Joe Rundle, head of trading at ETX Capital, reviews how January was an impressive month for major stock indices.
Despite ending the last trading day of January on the softer side, the Dow Jones Industrial Average had the best January since 1994 and the S&P500 had its best since 1997 while the FTSE100 index in London has had its best since 1989. Going back to those years, all three indices gained in those respective years; in 1997, the S&P500 gained a whopping 31% for the year while in 1989, the FTSE100 gained a total of 25.8% for the year. Interestingly, in 1994, the DJIA gained only a total of 2.14% for the year – having a strong January but subsequently declining through the year and ending just above the flat-line. In that case, strength in the first month of the year is not exactly a sufficient signal to go by and investors should adopt a level of caution for the months ahead.
Briefly on all four points:
1) The Federal Reserve’s continued pledge to keep interest rates at ultra-low levels and the milder than hoped stabilization in the labour market means the central bank will leave the liquidity taps open during 2013. Lower lending rates and cooling credit conditions will continue to prompt an increase in risk appetite, favouring equities, commodities and risk-currencies. Furthermore, pledge and demonstration by the Fed and other central banks around the world to stand behind their sovereigns has reassured investors that enough is being done to safe-guard the system from a collapse.

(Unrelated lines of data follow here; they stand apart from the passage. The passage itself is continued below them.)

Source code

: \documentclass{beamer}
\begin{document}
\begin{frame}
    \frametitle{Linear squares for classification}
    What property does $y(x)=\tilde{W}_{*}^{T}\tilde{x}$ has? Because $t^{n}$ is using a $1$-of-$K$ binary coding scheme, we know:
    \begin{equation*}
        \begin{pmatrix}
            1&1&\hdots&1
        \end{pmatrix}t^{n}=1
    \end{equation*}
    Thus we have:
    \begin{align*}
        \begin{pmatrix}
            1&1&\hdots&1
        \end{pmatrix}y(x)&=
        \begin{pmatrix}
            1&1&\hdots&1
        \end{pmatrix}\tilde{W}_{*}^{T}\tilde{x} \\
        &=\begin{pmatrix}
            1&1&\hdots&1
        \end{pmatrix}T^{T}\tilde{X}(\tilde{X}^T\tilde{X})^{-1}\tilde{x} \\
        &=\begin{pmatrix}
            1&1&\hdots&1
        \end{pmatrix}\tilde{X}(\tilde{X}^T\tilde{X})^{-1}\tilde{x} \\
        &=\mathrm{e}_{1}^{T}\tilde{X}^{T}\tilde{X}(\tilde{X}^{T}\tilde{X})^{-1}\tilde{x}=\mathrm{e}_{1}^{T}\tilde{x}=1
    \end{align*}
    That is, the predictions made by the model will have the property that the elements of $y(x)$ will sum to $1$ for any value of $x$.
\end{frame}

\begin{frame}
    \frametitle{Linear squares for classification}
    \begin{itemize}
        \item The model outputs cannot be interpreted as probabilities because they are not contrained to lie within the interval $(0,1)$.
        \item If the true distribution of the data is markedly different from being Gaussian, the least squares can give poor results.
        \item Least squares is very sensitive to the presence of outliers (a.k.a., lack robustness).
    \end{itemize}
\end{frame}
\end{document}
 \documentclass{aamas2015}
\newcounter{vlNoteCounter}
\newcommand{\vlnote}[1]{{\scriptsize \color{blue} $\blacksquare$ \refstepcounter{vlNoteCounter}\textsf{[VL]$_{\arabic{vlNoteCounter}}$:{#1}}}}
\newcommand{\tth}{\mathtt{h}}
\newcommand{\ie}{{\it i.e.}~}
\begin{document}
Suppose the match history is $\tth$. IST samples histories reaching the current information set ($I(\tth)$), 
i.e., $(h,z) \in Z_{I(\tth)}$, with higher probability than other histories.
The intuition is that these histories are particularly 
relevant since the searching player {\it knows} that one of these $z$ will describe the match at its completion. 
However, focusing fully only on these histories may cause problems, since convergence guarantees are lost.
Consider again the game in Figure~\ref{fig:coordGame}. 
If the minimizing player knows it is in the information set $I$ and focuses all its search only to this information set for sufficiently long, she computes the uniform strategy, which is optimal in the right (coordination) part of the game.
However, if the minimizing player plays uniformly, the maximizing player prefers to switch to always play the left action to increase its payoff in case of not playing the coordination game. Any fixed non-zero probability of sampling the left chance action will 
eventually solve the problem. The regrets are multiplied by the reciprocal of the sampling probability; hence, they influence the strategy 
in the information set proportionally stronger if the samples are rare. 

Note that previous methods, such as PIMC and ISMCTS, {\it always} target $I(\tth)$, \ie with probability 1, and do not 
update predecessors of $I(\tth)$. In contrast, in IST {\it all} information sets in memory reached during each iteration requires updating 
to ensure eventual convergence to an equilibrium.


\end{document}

2) US corporate earnings have climbed for three years. Earnings this season have been better than expected on the whole with banks performing reasonably well as well as car-makers and industrials; all regarded as cyclical plays. Of the 141 companies in the S&P 500 that have posted earnings at the start of this week for 4Q 2012, 67% have reported earnings above expectations which compares to a long-term average of 62%. Since the start of this week, we have seen more US corproates beat estimates and now hopes are now building for a stunning display of Q1’13 figures.
3) Despite the slowdown in the Q4 for the US economy, it is widely considered by the market that the US economy is steadily recovering and on a much stronger footing for sustainable growth in 2013. Admittedly some facets of the economy are regaining strength faster than others. Jobs growth may be slow with the Fed’s target for the unemployment rate to decline to around the 6.5% still out of sight, but the housing market in general is recovering better than hoped. Consumer confidence, despite recent figures showing a collapse, has in fact help up relatively well and is above the 50 mark which signals expansion. Below 50 is contraction. Manufacturing and construction are slowly improving but there are still speed bumps in the way. That said, investors are relatively sanguine over the US economy’s prospects in 2013 given the debt ceiling is raised and the budget drama is put to bed.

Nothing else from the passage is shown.